Argentina, Paraguay and Uruguay were completely without electricity after a “massive failure” in an interconnection system, a utility distributor said Sunday.
In addition, two other countries in Southern America — Chile and Brazil — had a partial blackout, according to Edesur, the company based in Buenos Aires, Argentina.
Besides knocking out electricity in homes, residences and street lights, it affected some water supply and public transportation, the Argentine news site Infobae reported. Flights were taking off and landing because airports were operating on generators.
“There is a complete blackout in Argentina,” said Alejandra Martínez, a spokeswoman for Edesur, which has more than 2.5 million customers in parts of the capital, Buenos Aires, and its suburbs said in a report by The New York Times. “This is the first time something like this has happened across the entire country.”
Edesur said a “collapse” in its system occurred around 7 a.m. and the cause is under investigation. It was linked to a failure in the transmission of electricity from the Yacyretá hydroelectric dam on the Paraná River.

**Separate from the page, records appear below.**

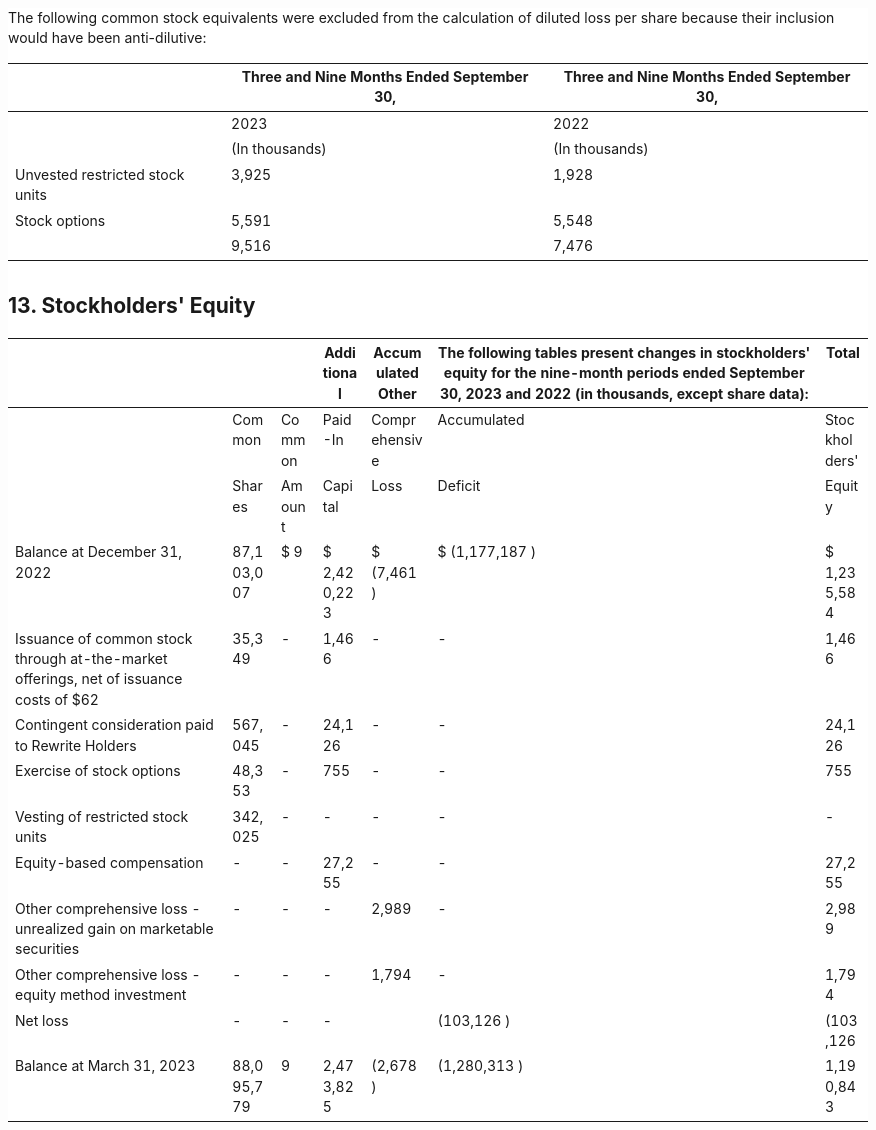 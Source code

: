 The following common stock equivalents were excluded from the calculation of diluted loss per share because their inclusion would have been anti-dilutive:

|                                 | Three and Nine Months Ended September 30,   | Three and Nine Months Ended September 30,   |
|---------------------------------|---------------------------------------------|---------------------------------------------|
|                                 | 2023                                        | 2022                                        |
|                                 | (In thousands)                              | (In thousands)                              |
| Unvested restricted stock units | 3,925                                       | 1,928                                       |
| Stock options                   | 5,591                                       | 5,548                                       |
|                                 | 9,516                                       | 7,476                                       |

## 13. Stockholders' Equity

|                                                                                          |            |        | Additional   | Accumulated Other   | The following tables present changes in stockholders' equity for the nine-month periods ended September 30, 2023 and 2022 (in thousands, except share data):   | Total         |
|------------------------------------------------------------------------------------------|------------|--------|--------------|---------------------|----------------------------------------------------------------------------------------------------------------------------------------------------------------|---------------|
|                                                                                          | Common     | Common | Paid-In      | Comprehensive       | Accumulated                                                                                                                                                    | Stockholders' |
|                                                                                          | Shares     | Amount | Capital      | Loss                | Deficit                                                                                                                                                        | Equity        |
| Balance at December 31, 2022                                                             | 87,103,007 | $ 9    | $ 2,420,223  | $ (7,461 )          | $ (1,177,187 )                                                                                                                                                 | $ 1,235,584   |
| Issuance of common stock through  at-the-market offerings, net of  issuance costs of $62 | 35,349     | -      | 1,466        | -                   | -                                                                                                                                                              | 1,466         |
| Contingent consideration paid to Rewrite Holders                                         | 567,045    | -      | 24,126       | -                   | -                                                                                                                                                              | 24,126        |
| Exercise of stock options                                                                | 48,353     | -      | 755          | -                   | -                                                                                                                                                              | 755           |
| Vesting of restricted stock units                                                        | 342,025    | -      | -            | -                   | -                                                                                                                                                              | -             |
| Equity-based compensation                                                                | -          | -      | 27,255       | -                   | -                                                                                                                                                              | 27,255        |
| Other comprehensive loss - unrealized gain on marketable securities                      | -          | -      | -            | 2,989               | -                                                                                                                                                              | 2,989         |
| Other comprehensive loss - equity method investment                                      | -          | -      | -            | 1,794               | -                                                                                                                                                              | 1,794         |
| Net loss                                                                                 | -          | -      | -            |                     | (103,126 )                                                                                                                                                     | (103,126      |
| Balance at March 31, 2023                                                                | 88,095,779 | 9      | 2,473,825    | (2,678 )            | (1,280,313 )                                                                                                                                                   | 1,190,843     | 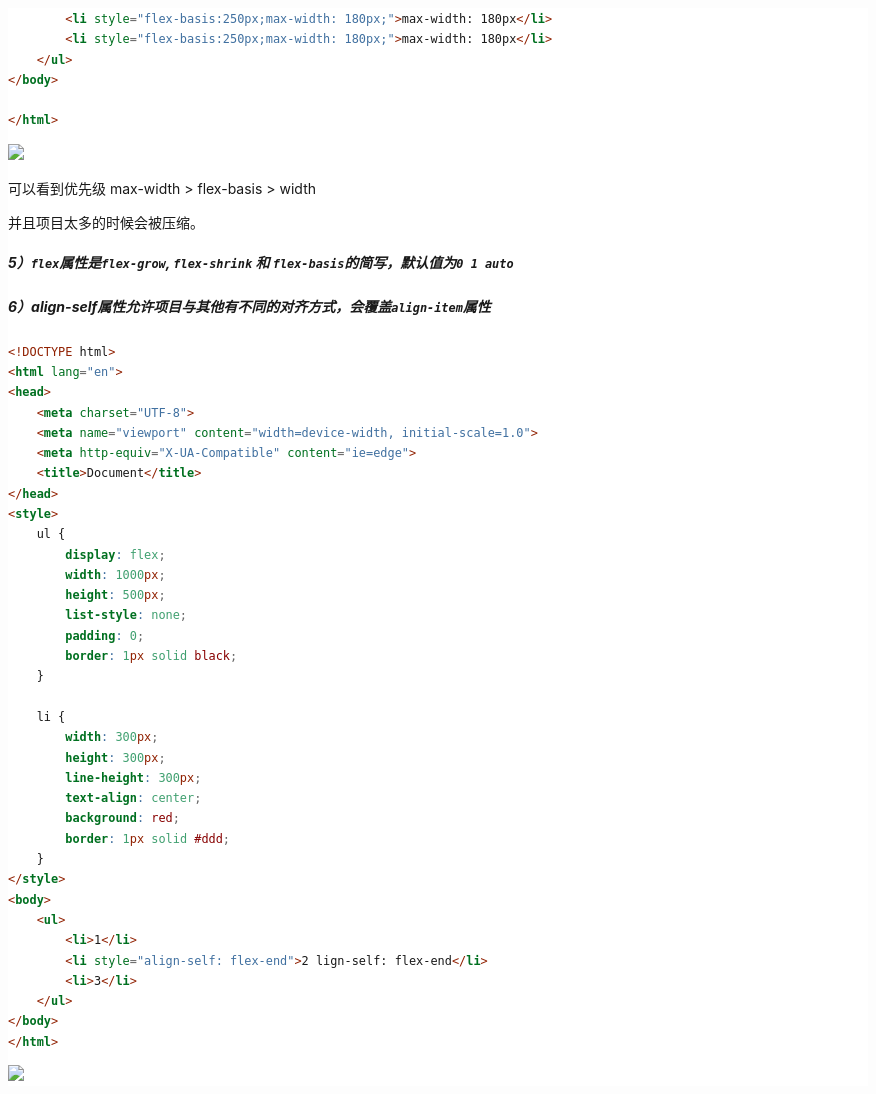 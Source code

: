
 ```html
        <li style="flex-basis:250px;max-width: 180px;">max-width: 180px</li>
        <li style="flex-basis:250px;max-width: 180px;">max-width: 180px</li>
    </ul>
</body>

</html>
```



![](http://39.108.238.15:97/static/images/images/WX20181218-102851@2x.png)

可以看到优先级 max-width > flex-basis > width

并且项目太多的时候会被压缩。



##### 5）`flex`属性是`flex-grow`, `flex-shrink` 和 `flex-basis`的简写，默认值为`0 1 auto`

##### 6）align-self属性允许项目与其他有不同的对齐方式，会覆盖`align-item`属性

```html
<!DOCTYPE html>
<html lang="en">
<head>
    <meta charset="UTF-8">
    <meta name="viewport" content="width=device-width, initial-scale=1.0">
    <meta http-equiv="X-UA-Compatible" content="ie=edge">
    <title>Document</title>
</head>
<style>
    ul {
        display: flex;
        width: 1000px;
        height: 500px;
        list-style: none;
        padding: 0;
        border: 1px solid black;
    }

    li {
        width: 300px;
        height: 300px;
        line-height: 300px;
        text-align: center;
        background: red;
        border: 1px solid #ddd;
    }
</style>
<body>
    <ul>
        <li>1</li>
        <li style="align-self: flex-end">2 lign-self: flex-end</li>
        <li>3</li>
    </ul>
</body>
</html>
```



![](http://39.108.238.15:97/static/images/images/WX20181218-110113@2x.png) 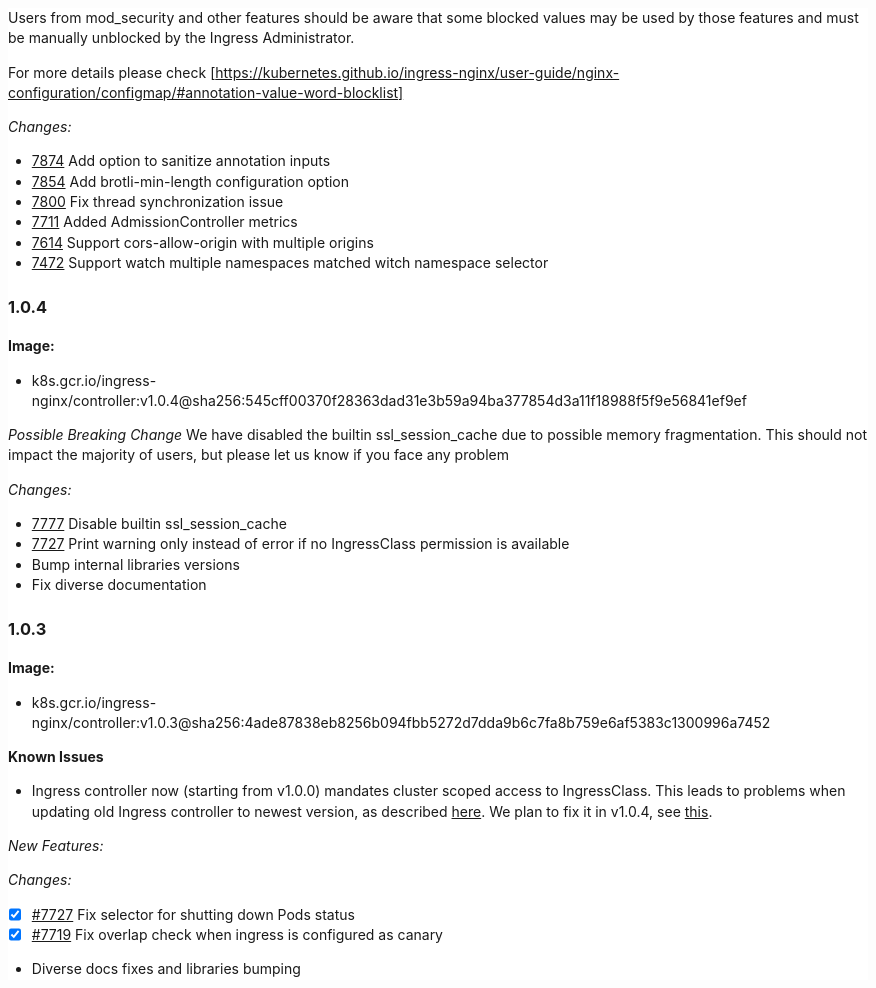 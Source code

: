 Users from mod_security and other features should be aware that some blocked values may be used by those features 
and must be manually unblocked by the Ingress Administrator.

For more details please check [https://kubernetes.github.io/ingress-nginx/user-guide/nginx-configuration/configmap/#annotation-value-word-blocklist]

_Changes:_
- [7874](https://github.com/kubernetes/ingress-nginx/pull/7874) Add option to sanitize annotation inputs
- [7854](https://github.com/kubernetes/ingress-nginx/pull/7854) Add brotli-min-length configuration option
- [7800](https://github.com/kubernetes/ingress-nginx/pull/7800) Fix thread synchronization issue
- [7711](https://github.com/kubernetes/ingress-nginx/pull/7711) Added AdmissionController metrics
- [7614](https://github.com/kubernetes/ingress-nginx/pull/7614) Support cors-allow-origin with multiple origins
- [7472](https://github.com/kubernetes/ingress-nginx/pull/7472) Support watch multiple namespaces matched witch namespace selector

### 1.0.4

**Image:**
- k8s.gcr.io/ingress-nginx/controller:v1.0.4@sha256:545cff00370f28363dad31e3b59a94ba377854d3a11f18988f5f9e56841ef9ef

_Possible Breaking Change_
We have disabled the builtin ssl_session_cache due to possible memory fragmentation. This should not impact the majority of users, but please let us know 
if you face any problem

_Changes:_

- [7777](https://github.com/kubernetes/ingress-nginx/pull/7777) Disable builtin ssl_session_cache
- [7727](https://github.com/kubernetes/ingress-nginx/pull/7727) Print warning only instead of error if no IngressClass permission is available
- Bump internal libraries versions
- Fix diverse documentation

### 1.0.3

**Image:**
- k8s.gcr.io/ingress-nginx/controller:v1.0.3@sha256:4ade87838eb8256b094fbb5272d7dda9b6c7fa8b759e6af5383c1300996a7452

**Known Issues**
* Ingress controller now (starting from v1.0.0) mandates cluster scoped access to IngressClass. This leads to problems when updating old Ingress controller to newest version, as described [here](https://github.com/kubernetes/ingress-nginx/issues/7510). We plan to fix it in v1.0.4, see [this](https://github.com/kubernetes/ingress-nginx/pull/7578). 

_New Features:_

_Changes:_

- [X] [#7727](https://github.com/kubernetes/ingress-nginx/pull/7727) Fix selector for shutting down Pods status
- [X] [#7719](https://github.com/kubernetes/ingress-nginx/pull/7719) Fix overlap check when ingress is configured as canary
- Diverse docs fixes and libraries bumping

Three hours later, the company posted on Twitter it had begun generating electricity in the Argentine capital and the surrounding area.
About 20 minutes later, Edesur said it had restored service to about 50,000 customers.
At 11:53 a.m., the utility tweet power was restored to 450,000 customers, with priority to hospitals and health centers.
“We prioritize the attention of independent users, but due to the gravity of the failure in the electric network of Argentina we recommend attending a nearest hospital or health center if necessary,” the utility posted on its website.
A total of 55 million people live in Argentina, Paraguay and Uruguay.
The Argentine Interconnection System handles the bulk of Argentina’s electricity. Another one serves the Patagonia region.
Uruguay’s energy supplier, UTE, also posted on Twitter that a malfunction in the Argentine network before dawn had left the “entire national territory” without service.
In 2009, a power failure in Brazil involving the world’s largest operating hydroelectric plant caused widespread blackouts that affected tens of millions of people.